# What is expected:
Go through the records and filter out every line lacking the word "fixed"; copy the lines that remain.
*** Data to examine Section Begins ***
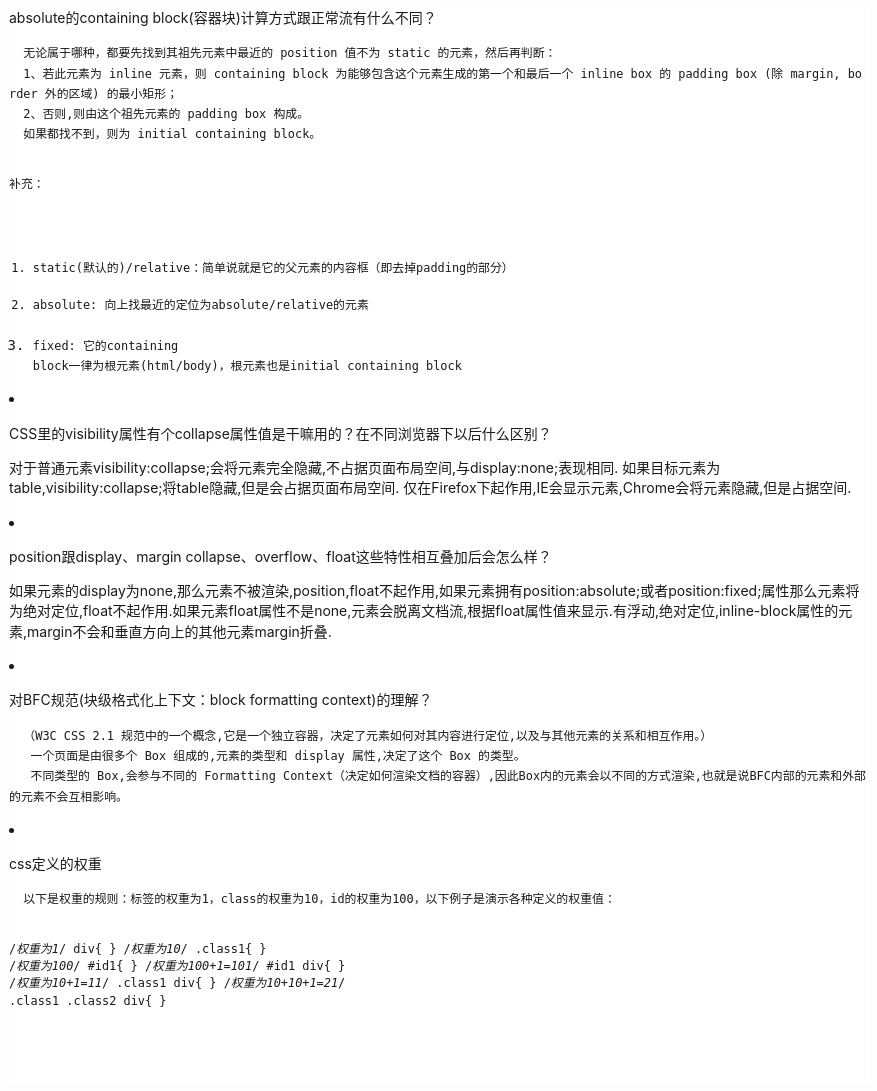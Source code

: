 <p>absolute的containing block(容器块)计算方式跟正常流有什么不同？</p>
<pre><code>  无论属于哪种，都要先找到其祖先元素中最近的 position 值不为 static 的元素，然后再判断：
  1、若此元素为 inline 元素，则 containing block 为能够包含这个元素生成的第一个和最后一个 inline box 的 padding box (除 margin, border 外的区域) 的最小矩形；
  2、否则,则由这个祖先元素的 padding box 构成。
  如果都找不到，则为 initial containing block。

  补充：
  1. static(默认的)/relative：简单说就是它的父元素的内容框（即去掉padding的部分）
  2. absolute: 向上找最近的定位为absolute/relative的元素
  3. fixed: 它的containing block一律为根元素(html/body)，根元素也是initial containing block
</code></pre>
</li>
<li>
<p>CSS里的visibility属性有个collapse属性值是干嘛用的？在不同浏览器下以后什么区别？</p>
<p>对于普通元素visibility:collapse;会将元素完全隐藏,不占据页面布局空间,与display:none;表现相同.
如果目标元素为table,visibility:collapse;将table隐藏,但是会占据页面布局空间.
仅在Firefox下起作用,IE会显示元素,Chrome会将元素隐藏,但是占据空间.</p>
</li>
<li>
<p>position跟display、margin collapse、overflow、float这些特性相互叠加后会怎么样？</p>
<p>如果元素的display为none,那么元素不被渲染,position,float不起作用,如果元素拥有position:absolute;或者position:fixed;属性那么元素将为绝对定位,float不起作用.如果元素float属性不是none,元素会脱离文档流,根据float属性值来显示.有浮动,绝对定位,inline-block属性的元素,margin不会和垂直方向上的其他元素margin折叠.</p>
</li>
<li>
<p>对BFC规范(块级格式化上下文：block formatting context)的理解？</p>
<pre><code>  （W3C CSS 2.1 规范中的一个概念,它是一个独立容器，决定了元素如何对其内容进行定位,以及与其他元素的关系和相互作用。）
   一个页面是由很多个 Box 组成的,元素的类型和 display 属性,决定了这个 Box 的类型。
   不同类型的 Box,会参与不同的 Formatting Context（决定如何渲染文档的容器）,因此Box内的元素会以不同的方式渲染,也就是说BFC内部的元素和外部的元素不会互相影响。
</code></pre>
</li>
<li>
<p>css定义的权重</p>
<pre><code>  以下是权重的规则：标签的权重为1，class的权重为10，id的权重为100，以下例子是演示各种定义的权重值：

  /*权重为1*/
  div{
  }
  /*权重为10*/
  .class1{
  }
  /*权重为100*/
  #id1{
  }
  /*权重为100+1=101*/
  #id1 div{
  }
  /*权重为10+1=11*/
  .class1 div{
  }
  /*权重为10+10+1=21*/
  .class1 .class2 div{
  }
*** Data to examine Section Ends ***
*** Data to examine Section Begins ***
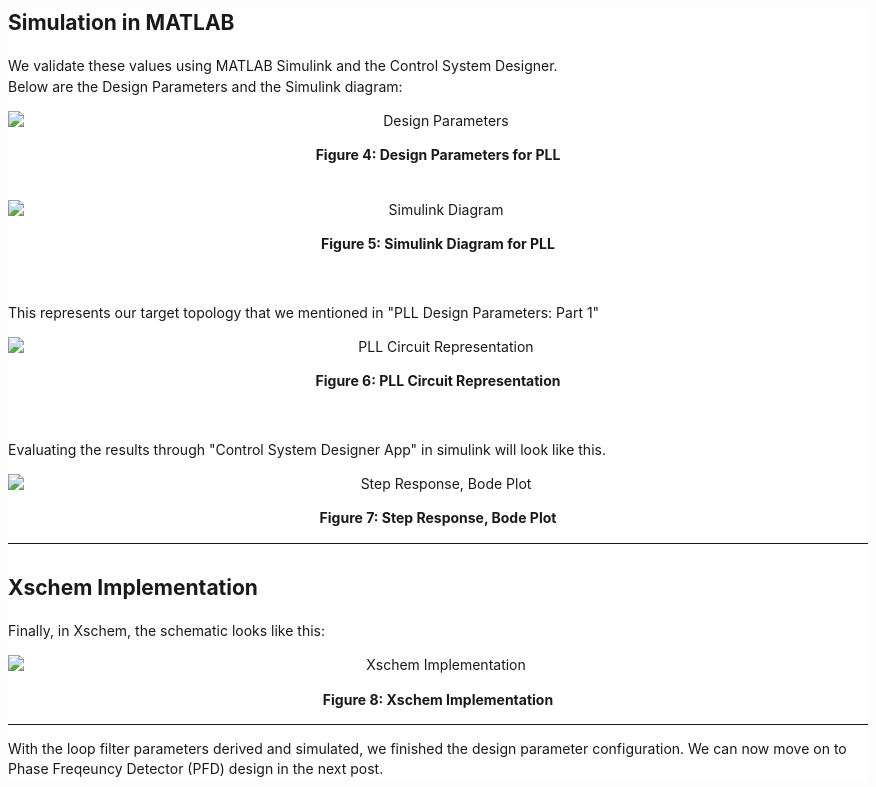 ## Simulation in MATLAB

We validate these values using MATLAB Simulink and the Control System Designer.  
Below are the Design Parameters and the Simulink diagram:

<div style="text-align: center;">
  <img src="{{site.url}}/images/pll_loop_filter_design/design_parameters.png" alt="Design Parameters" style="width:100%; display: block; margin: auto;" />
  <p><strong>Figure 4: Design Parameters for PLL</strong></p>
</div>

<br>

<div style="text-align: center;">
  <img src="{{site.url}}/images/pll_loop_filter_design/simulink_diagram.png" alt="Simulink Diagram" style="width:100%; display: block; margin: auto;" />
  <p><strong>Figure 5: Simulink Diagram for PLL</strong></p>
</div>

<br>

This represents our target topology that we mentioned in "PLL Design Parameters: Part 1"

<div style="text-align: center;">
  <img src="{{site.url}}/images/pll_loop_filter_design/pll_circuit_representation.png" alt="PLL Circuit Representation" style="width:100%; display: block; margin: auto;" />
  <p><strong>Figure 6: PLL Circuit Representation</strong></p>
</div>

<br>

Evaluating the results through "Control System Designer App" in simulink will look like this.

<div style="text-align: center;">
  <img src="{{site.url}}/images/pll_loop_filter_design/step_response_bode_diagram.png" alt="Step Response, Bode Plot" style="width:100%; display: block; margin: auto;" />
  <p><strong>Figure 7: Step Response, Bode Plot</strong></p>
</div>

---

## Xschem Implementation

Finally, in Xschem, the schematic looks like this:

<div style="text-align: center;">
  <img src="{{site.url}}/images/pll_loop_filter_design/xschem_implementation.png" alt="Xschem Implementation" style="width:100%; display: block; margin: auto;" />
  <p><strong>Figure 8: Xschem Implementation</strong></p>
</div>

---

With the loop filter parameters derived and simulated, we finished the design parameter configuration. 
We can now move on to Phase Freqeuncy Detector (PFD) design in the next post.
*** Data to examine Section Ends ***
# Exercise output:
  3. fixed: 它的containing block一律为根元素(html/body)，根元素也是initial containing block
<p>如果元素的display为none,那么元素不被渲染,position,float不起作用,如果元素拥有position:absolute;或者position:fixed;属性那么元素将为绝对定位,float不起作用.如果元素float属性不是none,元素会脱离文档流,根据float属性值来显示.有浮动,绝对定位,inline-block属性的元素,margin不会和垂直方向上的其他元素margin折叠.</p>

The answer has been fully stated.